[HN Gopher] Optimizing global message transit latency: a journey...
___________________________________________________________________
Optimizing global message transit latency: a journey through TCP
configuration
Author : amnonbc
Score : 34 points
Date : 2024-08-19 14:40 UTC (8 hours ago)
(HTM) web link (ably.com)
(TXT) w3m dump (ably.com)
| vrnvu wrote:
| I always enjoy reading posts about optimization like this one.
|
| Optimizing a running service is often underrated. Many engineers
| focus on scaling horizontally or vertically, adding more
| instances or using more powerful machines to solve problems. But
| there's a third option: service optimization, which offers
| significant benefits.
|
| Whether it's tuning TCP configurations or profiling to identify
| CPU and memory bottlenecks, optimizing the service itself can
| lead to better performance and cost savings. It's a smart
| approach that shouldn't be overlooked.
| jeffbee wrote:
| Reupping my assertion that kernel network protocol stacks are
| painfully obsolete in a world of containers, namespaces, and
| virtual machines. Default parameters are trying to balance
| competing interests, none of which will be relevant to your use
| case. Userspace protocol stacks are more aligned with the end-to-
| end principle. QUIC is a convenient compromise that moves most of
| the complexity up into the application while still benefitting
| from the kernel UDP stack with relatively fewer knobs.
| electricshampo1 wrote:
| On prod servers I see a bunch of frontend stalls & code misses
| in the L2 for the kernel tcp stack; having each process
| statically embed its own network stack may make that worse
| (though using dynamic shared quic lib for ex. in userspace
| shared across multiple processes partially addresses that but
| with other tradeoffs).
|
| Of course depending on usecase etc the benefit from first-order
| network behavior improvements is almost certainly more
| important than the second-order cache pollution effects of
| replicated/seperate network stacks.
| jeffbee wrote:
| When using a userspace stack you can (and should!) optimize
| your program during and after link to put hot code together
| on same/nearby lines and pages. You cannot do this or
| anything approximating this between an application and the
| Linux kernel. When Linux is built the linker doesn't know
| which parts of its sprawling network stack are hot or cold.
| tbarbugli wrote:
| Nice article which matches my experience when it comes to
| optimizing for performance: Linux defaults are never good
| defaults and you don't need webscale or anything before you get
| bitten by them.
|
| To make a few examples: on many distributions you get 1024 as the
| file limits, 4KB of shared memory (shmall) and Nagle's algorithm
| is enabled by default.
|
| Another thing that we noticed at work (shameless plug to
| getstream.io) when it comes to tail latency for APIs / HTTP
| services:
|
| - TLS over HTTP is annoyingly slow (too many roundtrips)
|
| - Having edge nodes / POPs close to end-users greatly improves
| tail latency (and reduces latency related errors).
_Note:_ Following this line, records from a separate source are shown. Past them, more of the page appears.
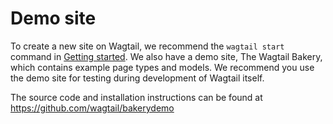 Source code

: # Demo site

To create a new site on Wagtail, we recommend the `wagtail start` command in [Getting started](index). We also have a demo site, The Wagtail Bakery, which contains example page types and models. We recommend you use the demo site for testing during development of Wagtail itself.

The source code and installation instructions can be found at <https://github.com/wagtail/bakerydemo>
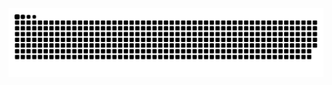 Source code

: <picture>
  <source media="(prefers-color-scheme: dark)" srcset="https://raw.githubusercontent.com/piaomz/piaomz/output/github-contribution-grid-snake-dark.svg">
  <source media="(prefers-color-scheme: light)" srcset="https://raw.githubusercontent.com/piaomz/piaomz/output/github-contribution-grid-snake.svg">
  <img alt="github contribution grid snake animation" src="https://raw.githubusercontent.com/piaomz/piaomz/output/github-contribution-grid-snake.svg">
</picture>
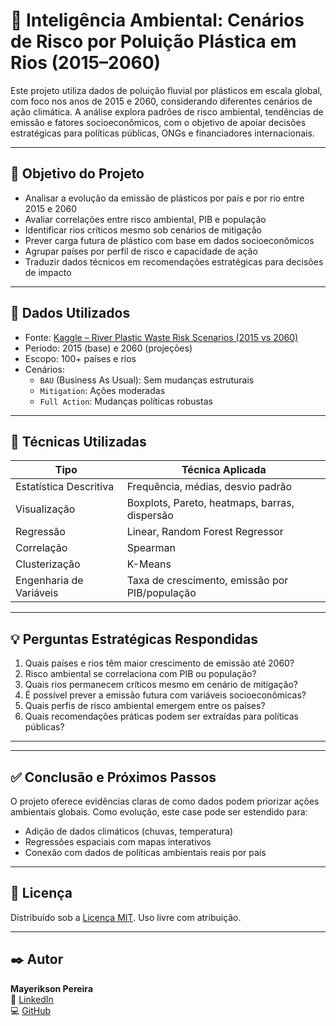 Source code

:# 🌊 Inteligência Ambiental: Cenários de Risco por Poluição Plástica em Rios (2015–2060)

Este projeto utiliza dados de poluição fluvial por plásticos em escala global, com foco nos anos de 2015 e 2060, considerando diferentes cenários de ação climática. A análise explora padrões de risco ambiental, tendências de emissão e fatores socioeconômicos, com o objetivo de apoiar decisões estratégicas para políticas públicas, ONGs e financiadores internacionais.

---

## 🎯 Objetivo do Projeto

- Analisar a evolução da emissão de plásticos por país e por rio entre 2015 e 2060
- Avaliar correlações entre risco ambiental, PIB e população
- Identificar rios críticos mesmo sob cenários de mitigação
- Prever carga futura de plástico com base em dados socioeconômicos
- Agrupar países por perfil de risco e capacidade de ação
- Traduzir dados técnicos em recomendações estratégicas para decisões de impacto

---

## 📁 Dados Utilizados

- Fonte: [Kaggle – River Plastic Waste Risk Scenarios (2015 vs 2060)](https://www.kaggle.com/datasets/khushikyad001/river-plastic-waste-risk-scenarios-2015-vs-2060)
- Período: 2015 (base) e 2060 (projeções)
- Escopo: 100+ países e rios
- Cenários:  
  - `BAU` (Business As Usual): Sem mudanças estruturais  
  - `Mitigation`: Ações moderadas  
  - `Full Action`: Mudanças políticas robustas

---

## 🧠 Técnicas Utilizadas

| Tipo                   | Técnica Aplicada                                     |
|------------------------|------------------------------------------------------|
| Estatística Descritiva | Frequência, médias, desvio padrão                    |
| Visualização           | Boxplots, Pareto, heatmaps, barras, dispersão       |
| Regressão              | Linear, Random Forest Regressor                     |
| Correlação             | Spearman                                             |
| Clusterização          | K-Means                                              |
| Engenharia de Variáveis| Taxa de crescimento, emissão por PIB/população      |

---

## 💡 Perguntas Estratégicas Respondidas

1. Quais países e rios têm maior crescimento de emissão até 2060?
2. Risco ambiental se correlaciona com PIB ou população?
3. Quais rios permanecem críticos mesmo em cenário de mitigação?
4. É possível prever a emissão futura com variáveis socioeconômicas?
5. Quais perfis de risco ambiental emergem entre os países?
6. Quais recomendações práticas podem ser extraídas para políticas públicas?

---


---

## ✅ Conclusão e Próximos Passos

O projeto oferece evidências claras de como dados podem priorizar ações ambientais globais. Como evolução, este case pode ser estendido para:

- Adição de dados climáticos (chuvas, temperatura)
- Regressões espaciais com mapas interativos
- Conexão com dados de políticas ambientais reais por país

---

## 📜 Licença

Distribuído sob a [Licença MIT](./LICENSE). Uso livre com atribuição.

---

## ✒️ Autor

**Mayerikson Pereira**  
🔗 [LinkedIn](https://www.linkedin.com/in/mayerikson)  
💻 [GitHub](https://github.com/Mayerikson)


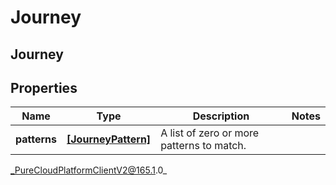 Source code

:# Journey

## Journey

## Properties

|Name | Type | Description | Notes|
|------------ | ------------- | ------------- | -------------|
| **patterns** | [**[JourneyPattern]**]([JourneyPattern]) | A list of zero or more patterns to match. | |



_PureCloudPlatformClientV2@165.1.0_

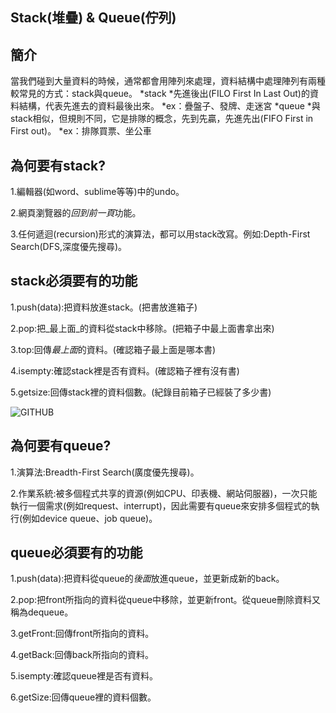 ## Stack(堆疊) & Queue(佇列)

## 簡介
當我們碰到大量資料的時候，通常都會用陣列來處理，資料結構中處理陣列有兩種較常見的方式：stack與queue。
*stack
  *先進後出(FILO First In Last Out)的資料結構，代表先進去的資料最後出來。
  *ex：疊盤子、發牌、走迷宮
*queue
  *與stack相似，但規則不同，它是排隊的概念，先到先贏，先進先出(FIFO First in First out)。
  *ex：排隊買票、坐公車
  
## 為何要有stack?
1.編輯器(如word、sublime等等)中的undo。

2.網頁瀏覽器的*回到前一頁*功能。

3.任何遞迴(recursion)形式的演算法，都可以用stack改寫。例如:Depth-First Search(DFS,深度優先搜尋)。

## stack必須要有的功能
1.push(data):把資料放進stack。(把書放進箱子)

2.pop:把_最上面_的資料從stack中移除。(把箱子中最上面書拿出來)

3.top:回傳*最上面*的資料。(確認箱子最上面是哪本書)

4.isempty:確認stack裡是否有資料。(確認箱子裡有沒有書)

5.getsize:回傳stack裡的資料個數。(紀錄目前箱子已經裝了多少書)

![GITHUB](https://github.com/tzuying0312/Learning-Code/blob/master/photo/stack.png)


## 為何要有queue?
1.演算法:Breadth-First Search(廣度優先搜尋)。

2.作業系統:被多個程式共享的資源(例如CPU、印表機、網站伺服器)，一次只能執行一個需求(例如request、interrupt)，因此需要有queue來安排多個程式的執行(例如device queue、job queue)。

## queue必須要有的功能
1.push(data):把資料從queue的*後面*放進queue，並更新成新的back。

2.pop:把front所指向的資料從queue中移除，並更新front。從queue刪除資料又稱為dequeue。

3.getFront:回傳front所指向的資料。

4.getBack:回傳back所指向的資料。

5.isempty:確認queue裡是否有資料。

6.getSize:回傳queue裡的資料個數。 


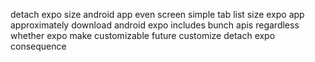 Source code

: detach expo size android app even screen simple tab list size expo app approximately download android expo includes bunch apis regardless whether expo make customizable future customize detach expo consequence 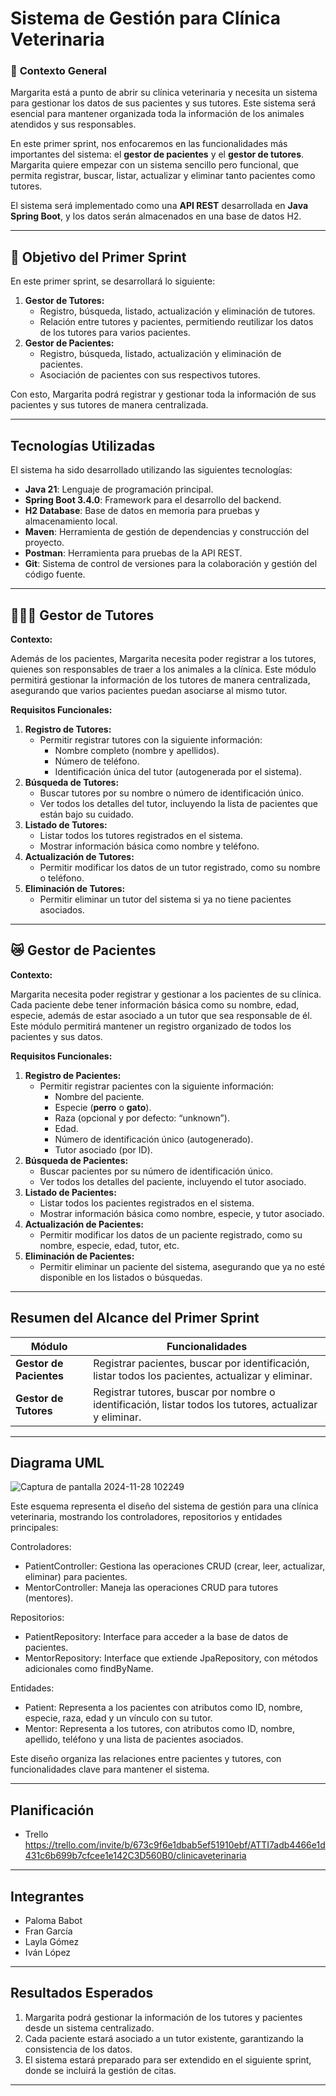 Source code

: # Sistema de Gestión para Clínica Veterinaria

### 🏁 **Contexto General**

Margarita está a punto de abrir su clínica veterinaria y necesita un sistema para gestionar los datos de sus pacientes y sus tutores. Este sistema será esencial para mantener organizada toda la información de los animales atendidos y sus responsables.

En este primer sprint, nos enfocaremos en las funcionalidades más importantes del sistema: el **gestor de pacientes** y el **gestor de tutores**. Margarita quiere empezar con un sistema sencillo pero funcional, que permita registrar, buscar, listar, actualizar y eliminar tanto pacientes como tutores.

El sistema será implementado como una **API REST** desarrollada en **Java Spring Boot**, y los datos serán almacenados en una base de datos H2.

---

## 👀 **Objetivo del Primer Sprint**

En este primer sprint, se desarrollará lo siguiente:

1. **Gestor de Tutores:**
    - Registro, búsqueda, listado, actualización y eliminación de tutores.
    - Relación entre tutores y pacientes, permitiendo reutilizar los datos de los tutores para varios pacientes.
2. **Gestor de Pacientes:**
    - Registro, búsqueda, listado, actualización y eliminación de pacientes.
    - Asociación de pacientes con sus respectivos tutores.

Con esto, Margarita podrá registrar y gestionar toda la información de sus pacientes y sus tutores de manera centralizada.

---

## **Tecnologías Utilizadas**

El sistema ha sido desarrollado utilizando las siguientes tecnologías:

- **Java 21**: Lenguaje de programación principal.
- **Spring Boot 3.4.0**: Framework para el desarrollo del backend.
- **H2 Database**: Base de datos en memoria para pruebas y almacenamiento local.
- **Maven**: Herramienta de gestión de dependencias y construcción del proyecto.
- **Postman**: Herramienta para pruebas de la API REST.
- **Git**: Sistema de control de versiones para la colaboración y gestión del código fuente.

---

## 🧑🏽‍🦰 **Gestor de Tutores**

**Contexto:**

Además de los pacientes, Margarita necesita poder registrar a los tutores, quienes son responsables de traer a los animales a la clínica. Este módulo permitirá gestionar la información de los tutores de manera centralizada, asegurando que varios pacientes puedan asociarse al mismo tutor.

**Requisitos Funcionales:**

1. **Registro de Tutores:**
    - Permitir registrar tutores con la siguiente información:
        - Nombre completo (nombre y apellidos).
        - Número de teléfono.
        - Identificación única del tutor (autogenerada por el sistema).
2. **Búsqueda de Tutores:**
    - Buscar tutores por su nombre o número de identificación único.
    - Ver todos los detalles del tutor, incluyendo la lista de pacientes que están bajo su cuidado.
3. **Listado de Tutores:**
    - Listar todos los tutores registrados en el sistema.
    - Mostrar información básica como nombre y teléfono.
4. **Actualización de Tutores:**
    - Permitir modificar los datos de un tutor registrado, como su nombre o teléfono.
5. **Eliminación de Tutores:**
    - Permitir eliminar un tutor del sistema si ya no tiene pacientes asociados.

---

## 😿 **Gestor de Pacientes**

**Contexto:**

Margarita necesita poder registrar y gestionar a los pacientes de su clínica. Cada paciente debe tener información básica como su nombre, edad, especie, además de estar asociado a un tutor que sea responsable de él. Este módulo permitirá mantener un registro organizado de todos los pacientes y sus datos.

**Requisitos Funcionales:**

1. **Registro de Pacientes:**
    - Permitir registrar pacientes con la siguiente información:
        - Nombre del paciente.
        - Especie (**perro** o **gato**).
        - Raza (opcional y por defecto: “unknown”).
        - Edad.
        - Número de identificación único (autogenerado).
        - Tutor asociado (por ID).
2. **Búsqueda de Pacientes:**
    - Buscar pacientes por su número de identificación único.
    - Ver todos los detalles del paciente, incluyendo el tutor asociado.
3. **Listado de Pacientes:**
    - Listar todos los pacientes registrados en el sistema.
    - Mostrar información básica como nombre, especie, y tutor asociado.
4. **Actualización de Pacientes:**
    - Permitir modificar los datos de un paciente registrado, como su nombre, especie, edad, tutor, etc.
5. **Eliminación de Pacientes:**
    - Permitir eliminar un paciente del sistema, asegurando que ya no esté disponible en los listados o búsquedas.

---

## **Resumen del Alcance del Primer Sprint**

| **Módulo**           | **Funcionalidades**                                                                                                                                 |
|-----------------------|-----------------------------------------------------------------------------------------------------------------------------------------------------|
| **Gestor de Pacientes** | Registrar pacientes, buscar por identificación, listar todos los pacientes, actualizar y eliminar.                                                |
| **Gestor de Tutores**   | Registrar tutores, buscar por nombre o identificación, listar todos los tutores, actualizar y eliminar.                                           |

---

## **Diagrama UML**

![Captura de pantalla 2024-11-28 102249](https://github.com/user-attachments/assets/1185712d-4051-47c3-92e0-2bdc9be526e0)


Este esquema representa el diseño del sistema de gestión para una clínica veterinaria, mostrando los controladores, repositorios y entidades principales:

Controladores:

- PatientController: Gestiona las operaciones CRUD (crear, leer, actualizar, eliminar) para pacientes.
- MentorController: Maneja las operaciones CRUD para tutores (mentores).
  
Repositorios:

- PatientRepository: Interface para acceder a la base de datos de pacientes.
- MentorRepository: Interface que extiende JpaRepository, con métodos adicionales como findByName.

Entidades:

- Patient: Representa a los pacientes con atributos como ID, nombre, especie, raza, edad y un vínculo con su tutor.
- Mentor: Representa a los tutores, con atributos como ID, nombre, apellido, teléfono y una lista de pacientes asociados.

Este diseño organiza las relaciones entre pacientes y tutores, con funcionalidades clave para mantener el sistema.

---

## **Planificación**

- Trello https://trello.com/invite/b/673c9f6e1dbab5ef51910ebf/ATTI7adb4466e1d431c6b699b7cfcee1e142C3D560B0/clinicaveterinaria

---

## **Integrantes**

- Paloma Babot
- Fran García
- Layla Gómez
- Iván López

---

## **Resultados Esperados**

1. Margarita podrá gestionar la información de los tutores y pacientes desde un sistema centralizado.
2. Cada paciente estará asociado a un tutor existente, garantizando la consistencia de los datos.
3. El sistema estará preparado para ser extendido en el siguiente sprint, donde se incluirá la gestión de citas.

---

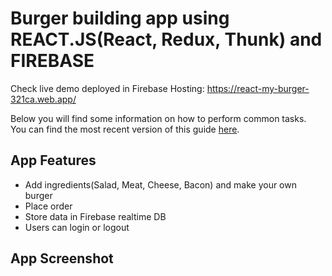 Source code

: Burger building app using REACT.JS(React, Redux, Thunk) and FIREBASE
=======
Check live demo deployed in Firebase Hosting: https://react-my-burger-321ca.web.app/

Below you will find some information on how to perform common tasks.<br>
You can find the most recent version of this guide [here](https://github.com/facebookincubator/create-react-app/blob/master/packages/react-scripts/template/README.md).

## App Features

- Add ingredients(Salad, Meat, Cheese, Bacon) and make your own burger
- Place order
- Store data in Firebase realtime DB
- Users can login or logout

## App Screenshot

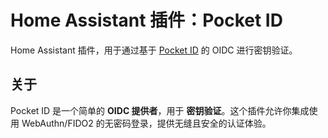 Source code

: # Home Assistant 插件：Pocket ID

Home Assistant 插件，用于通过基于 [Pocket ID](https://pocket-id.org/) 的 OIDC 进行密钥验证。

## 关于

Pocket ID 是一个简单的 **OIDC 提供者**，用于 **密钥验证**。这个插件允许你集成使用 WebAuthn/FIDO2 的无密码登录，提供无缝且安全的认证体验。
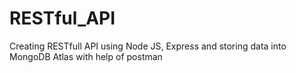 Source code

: # RESTful_API
Creating RESTfull API using Node JS, Express and storing data into MongoDB Atlas with help of postman 
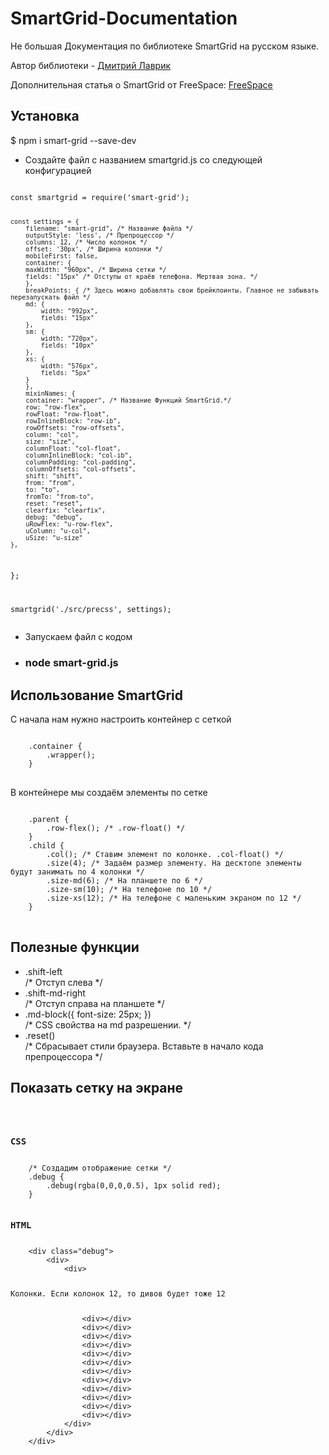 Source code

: # SmartGrid-Documentation
<p>Не большая Документация по библиотеке SmartGrid на русском языке.</p>
<p>Автор библиотеки - <a href="https://github.com/dmitry-lavrik" target="_blank">Дмитрий Лаврик</a></p>
<p>Дополнительная статья о SmartGrid от FreeSpace: <a href="https://freespace.glezer.ru/css-library/smartgrid/" target="_blank">FreeSpace</a></p>

<h2>Установка</h2>
<p>$ npm i smart-grid --save-dev</p>
<ul>
  <li>Создайте файл с названием smartgrid.js со следующей конфигурацией</li>
</ul>
<pre><code>
const smartgrid = require('smart-grid');

	const settings = {
		filename: "smart-grid", /* Название файла */
		outputStyle: 'less', /* Препроцессор */
		columns: 12, /* Число колонок */
		offset: '30px', /* Ширина колонки */
		mobileFirst: false, 
		container: {
		maxWidth: "960px", /* Ширина сетки */
		fields: "15px" /* Отступы от краёв телефона. Мертвая зона. */
	    },
		breakPoints: { /* Здесь можно добавлять свои брейкпоинты. Главное не забывать перезапускать файл */
		md: {
		    width: "992px",
		    fields: "15px"
		},
		sm: {
		    width: "720px",
		    fields: "10px"
		},
		xs: {
		    width: "576px",
		    fields: "5px"
		}
	    },
	    mixinNames: {
		container: "wrapper", /* Название Функций SmartGrid.*/
		row: "row-flex",
		rowFloat: "row-float",
		rowInlineBlock: "row-ib",
		rowOffsets: "row-offsets",
		column: "col",
		size: "size",
		columnFloat: "col-float",
		columnInlineBlock: "col-ib",
		columnPadding: "col-padding",
		columnOffsets: "col-offsets",
		shift: "shift",
		from: "from",
		to: "to",
		fromTo: "from-to",
		reset: "reset",
		clearfix: "clearfix",
		debug: "debug",
		uRowFlex: "u-row-flex",
		uColumn: "u-col",
		uSize: "u-size"
    },
};

smartgrid('./src/precss', settings);
</code></pre>
<ul>
	<li>Запускаем файл с кодом</li>
	<li><h3>node smart-grid.js</h3></li>
</ul>
<h2>Использование SmartGrid</h2>
<p>С начала нам нужно настроить контейнер с сеткой</p>
<pre>
<code>
	.container {
		.wrapper();
	}
</code>
</pre>
<p>В контейнере мы создаём элементы по сетке</p>
<pre><code>
	.parent {
		.row-flex(); /* .row-float() */
	}
	.child {
		.col(); /* Ставим элемент по колонке. .col-float() */
		.size(4); /* Задаём размер элементу. На десктопе элементы будут занимать по 4 колонки */
		.size-md(6); /* На планшете по 6 */
		.size-sm(10); /* На телефоне по 10 */
		.size-xs(12); /* На телефоне с маленьким экраном по 12 */
	}
</code>
</pre>
<h2>Полезные функции</h2>
<ul>
<li>.shift-left</li>/* Отступ слева */
<li>.shift-md-right</li>/* Отступ справа на планшете */
<li>.md-block({
	font-size: 25px;
})</li> /* CSS свойства на md разрешении. */
<li>.reset()</li>/* Cбрасывает стили браузера. Вставьте в начало кода препроцессора */
</ul>
<h2>Показать сетку на экране</h2>
<pre><code>
	<h3>CSS</h3>
	/* Создадим отображение сетки */
	.debug {
		.debug(rgba(0,0,0,0.5), 1px solid red);
	}
	<h3>HTML</h3>
	&lt;div class="debug"&gt;
		&lt;div&gt;
			&lt;div&gt;
				<p>Колонки. Если колонок 12, то дивов будет тоже 12</p>
				&lt;div&gt;&lt;/div&gt;
				&lt;div&gt;&lt;/div&gt;
				&lt;div&gt;&lt;/div&gt;
				&lt;div&gt;&lt;/div&gt;
				&lt;div&gt;&lt;/div&gt;
				&lt;div&gt;&lt;/div&gt;
				&lt;div&gt;&lt;/div&gt;
				&lt;div&gt;&lt;/div&gt;
				&lt;div&gt;&lt;/div&gt;
				&lt;div&gt;&lt;/div&gt;
				&lt;div&gt;&lt;/div&gt;
				&lt;div&gt;&lt;/div&gt;
			&lt;/div&gt;
		&lt;/div&gt;
	&lt;/div&gt;
</code>
</pre>

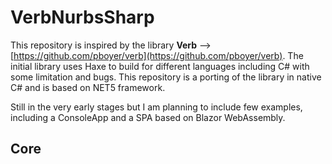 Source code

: # VerbNurbsSharp
This repository is inspired by the library **Verb** --> [https://github.com/pboyer/verb](https://github.com/pboyer/verb). 
The initial library uses Haxe to build for different languages including C# with some limitation and bugs. This repository is a porting of the library in native C# and is based on NET5 framework.

Still in the very early stages but I am planning to include few examples, including a ConsoleApp and a SPA based on Blazor WebAssembly.
## Core
## 
<!--stackedit_data:
eyJoaXN0b3J5IjpbLTEzMzQ1MjU2NjZdfQ==
--> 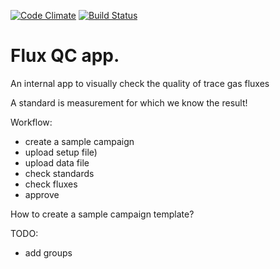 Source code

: [![Code Climate](https://codeclimate.com/github/kf8a/fluxqc.png)](https://codeclimate.com/github/kf8a/fluxqc)
[![Build Status](https://travis-ci.org/kf8a/fluxqc.svg?branch=master)](https://travis-ci.org/kf8a/fluxqc)

Flux QC app.
===========

An internal app to visually check the quality of trace gas fluxes

A standard is measurement for which we know the result!

Workflow:
* create a sample campaign
* upload setup file)
* upload data file
* check standards
* check fluxes
* approve

How to create a sample campaign template? 

TODO: 
- add groups
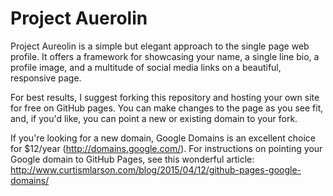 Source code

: # Project Auerolin

Project Aureolin is a simple but elegant approach to the single page web profile. It offers a framework for showcasing your name, a single line bio, a profile image, and a multitude of social media links on a beautiful, responsive page.

For best results, I suggest forking this repository and hosting your own site for free on GitHub pages. You can make changes to the page as you see fit, and, if you'd like, you can point a new or existing domain to your fork.

If you're looking for a new domain, Google Domains is an excellent choice for $12/year (http://domains.google.com/). For instructions on pointing your Google domain to GitHub Pages, see this wonderful article: http://www.curtismlarson.com/blog/2015/04/12/github-pages-google-domains/
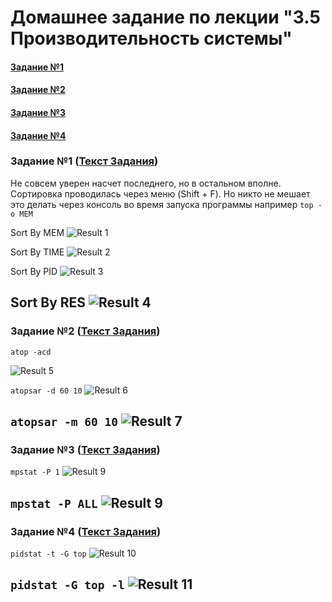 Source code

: # Домашнее задание по лекции "3.5 Производительность системы"

#### [Задание №1](#задание-1-текст-задания)
#### [Задание №2](#задание-2-текст-задания)
#### [Задание №3](#задание-3-текст-задания)
#### [Задание №4](#задание-4-текст-задания)


### Задание №1 ([Текст Задания](https://github.com/netology-code/slin-homeworks/blob/slin-7/3-05.md#%D0%B7%D0%B0%D0%B4%D0%B0%D0%BD%D0%B8%D0%B5-1))

Не совсем уверен насчет последнего, но в остальном вполне.
Сортировка проводилась через меню (Shift + F).
Но никто не мешает это делать через консоль во время запуска программы например `top -o MEM`

Sort By MEM
![Result 1](assets/images/hw-16/hw-16-01-1.png)

Sort By TIME
![Result 2](assets/images/hw-16/hw-16-01-2.png)

Sort By PID
![Result 3](assets/images/hw-16/hw-16-01-3.png)

Sort By RES
![Result 4](assets/images/hw-16/hw-16-01-4.png)
---

### Задание №2 ([Текст Задания](https://github.com/netology-code/slin-homeworks/blob/slin-7/3-05.md#%D0%B7%D0%B0%D0%B4%D0%B0%D0%BD%D0%B8%D0%B5-2))

`atop -acd`

![Result 5](assets/images/hw-16/hw-16-02-1.png)

`atopsar -d 60 10`
![Result 6](assets/images/hw-16/hw-16-02-2.png)

`atopsar -m 60 10`
![Result 7](assets/images/hw-16/hw-16-02-3.png)
---

### Задание №3 ([Текст Задания](https://github.com/netology-code/slin-homeworks/blob/slin-7/3-05.md#%D0%B7%D0%B0%D0%B4%D0%B0%D0%BD%D0%B8%D0%B5-3))

`mpstat -P 1`
![Result 9](assets/images/hw-16/hw-16-03-1.png)

`mpstat -P ALL`
![Result 9](assets/images/hw-16/hw-16-03-2.png)
---

### Задание №4 ([Текст Задания](https://github.com/netology-code/slin-homeworks/blob/slin-7/3-05.md#%D0%B7%D0%B0%D0%B4%D0%B0%D0%BD%D0%B8%D0%B5-4))

`pidstat -t -G top`
![Result 10](assets/images/hw-16/hw-16-04-1.png)

`pidstat -G top -l`
![Result 11](assets/images/hw-16/hw-16-04-2.png)
---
This works
| incredibly well for simple relays (the "weak" link has lower
| latency)
|
| - QUIC is awesome
| pocketarc wrote:
| That honestly just makes me think: Is there a distro where this
| isn't the case? Where the defaults are set up for performance
| in a modern server context, with the expectation that the
| system will be admin'd by someone technical who knows the
| tradeoffs? Heck, the decisions + tradeoffs can all be
| documented in docs.
|
| Is there a reason I'm missing why this wouldn't be worth
| jumping on?
| kevincox wrote:
| > 1024 as the file limits
|
| https://0pointer.net/blog/file-descriptor-limits.html is a good
| overview of the unfortunate reason why this is and how it
| should be handled.
| divbzero wrote:
| Are there any Linux distributions (or packages) that apply the
| best network configurations by default?
| iscmt wrote:
| Wrote my Computer Networking final last Friday. Some parts of TCP
| felt dry to study, but it's incredible to see how those same
| concepts are being used for optimization.
___________________________________________________________________
(page generated 2024-08-19 23:00 UTC)